The UNK coach also sees elements of Danielle in her game. She’s “super competitive” – a gym rat who works hard and understands the game of volleyball.

“Competitively, they’re very similar,” he said. “They’re all about volleyball. And they’re competitive all the time – to a fault sometimes. You never have to worry about Brynn caring. In fact, you probably have to pull the reins back every now and then.”

Brynn describes her mindset in simpler terms: “I want to win – badly.”

She’s in the right place to do that. UNK has reached the Division II national tournament a whopping 28 times, including 25 straight appearances.

That’s one goal, but Brynn has her sights set even higher.

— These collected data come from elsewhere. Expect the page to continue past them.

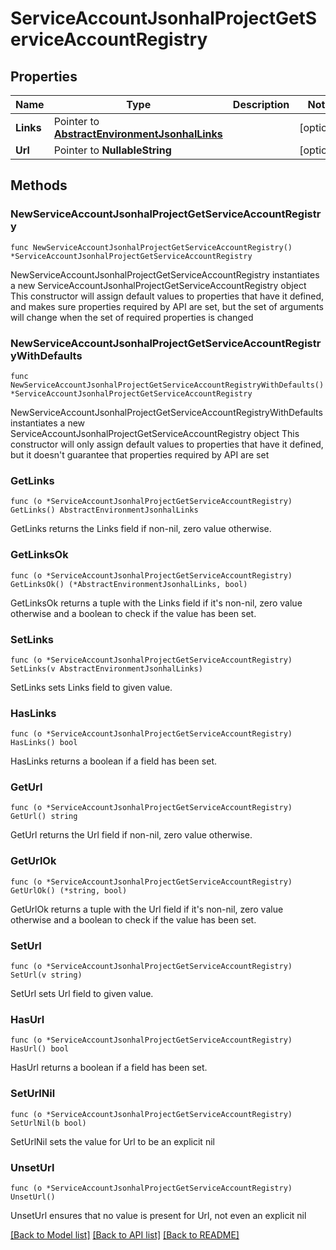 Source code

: # ServiceAccountJsonhalProjectGetServiceAccountRegistry

## Properties

Name | Type | Description | Notes
------------ | ------------- | ------------- | -------------
**Links** | Pointer to [**AbstractEnvironmentJsonhalLinks**](AbstractEnvironmentJsonhalLinks.md) |  | [optional] 
**Url** | Pointer to **NullableString** |  | [optional] 

## Methods

### NewServiceAccountJsonhalProjectGetServiceAccountRegistry

`func NewServiceAccountJsonhalProjectGetServiceAccountRegistry() *ServiceAccountJsonhalProjectGetServiceAccountRegistry`

NewServiceAccountJsonhalProjectGetServiceAccountRegistry instantiates a new ServiceAccountJsonhalProjectGetServiceAccountRegistry object
This constructor will assign default values to properties that have it defined,
and makes sure properties required by API are set, but the set of arguments
will change when the set of required properties is changed

### NewServiceAccountJsonhalProjectGetServiceAccountRegistryWithDefaults

`func NewServiceAccountJsonhalProjectGetServiceAccountRegistryWithDefaults() *ServiceAccountJsonhalProjectGetServiceAccountRegistry`

NewServiceAccountJsonhalProjectGetServiceAccountRegistryWithDefaults instantiates a new ServiceAccountJsonhalProjectGetServiceAccountRegistry object
This constructor will only assign default values to properties that have it defined,
but it doesn't guarantee that properties required by API are set

### GetLinks

`func (o *ServiceAccountJsonhalProjectGetServiceAccountRegistry) GetLinks() AbstractEnvironmentJsonhalLinks`

GetLinks returns the Links field if non-nil, zero value otherwise.

### GetLinksOk

`func (o *ServiceAccountJsonhalProjectGetServiceAccountRegistry) GetLinksOk() (*AbstractEnvironmentJsonhalLinks, bool)`

GetLinksOk returns a tuple with the Links field if it's non-nil, zero value otherwise
and a boolean to check if the value has been set.

### SetLinks

`func (o *ServiceAccountJsonhalProjectGetServiceAccountRegistry) SetLinks(v AbstractEnvironmentJsonhalLinks)`

SetLinks sets Links field to given value.

### HasLinks

`func (o *ServiceAccountJsonhalProjectGetServiceAccountRegistry) HasLinks() bool`

HasLinks returns a boolean if a field has been set.

### GetUrl

`func (o *ServiceAccountJsonhalProjectGetServiceAccountRegistry) GetUrl() string`

GetUrl returns the Url field if non-nil, zero value otherwise.

### GetUrlOk

`func (o *ServiceAccountJsonhalProjectGetServiceAccountRegistry) GetUrlOk() (*string, bool)`

GetUrlOk returns a tuple with the Url field if it's non-nil, zero value otherwise
and a boolean to check if the value has been set.

### SetUrl

`func (o *ServiceAccountJsonhalProjectGetServiceAccountRegistry) SetUrl(v string)`

SetUrl sets Url field to given value.

### HasUrl

`func (o *ServiceAccountJsonhalProjectGetServiceAccountRegistry) HasUrl() bool`

HasUrl returns a boolean if a field has been set.

### SetUrlNil

`func (o *ServiceAccountJsonhalProjectGetServiceAccountRegistry) SetUrlNil(b bool)`

 SetUrlNil sets the value for Url to be an explicit nil

### UnsetUrl
`func (o *ServiceAccountJsonhalProjectGetServiceAccountRegistry) UnsetUrl()`

UnsetUrl ensures that no value is present for Url, not even an explicit nil

[[Back to Model list]](../README.md#documentation-for-models) [[Back to API list]](../README.md#documentation-for-api-endpoints) [[Back to README]](../README.md)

“I want to win a national championship,” she said. “We have what it takes. We have the experience and the leadership. All of the pieces are there. It’s just a matter of how well we can put them together.”

Her mother is pulling for that, too.

“She could blow past anything I’ve ever done,” Danielle said. “I never got a national championship, so I’m rooting for her to bring home something higher than I did.”

Brynn is studying sport and recreation management with a marketing minor and hopes to eventually coach – maybe back in Kansas City like her mother.

Until then, Danielle believes her daughter is “right where she needs to be.”

“I’m really proud of the history that UNK volleyball has and the community support that Lopers receive,” she said. “I’m thrilled that I get to go watch her in the same gym and that she gets to have those same experiences.”

That black-and-white photo in the locker room is more than a nod to the past. Brynn also sees her future in the frame.

“It’d be awesome to be up on that wall with her someday,” she said.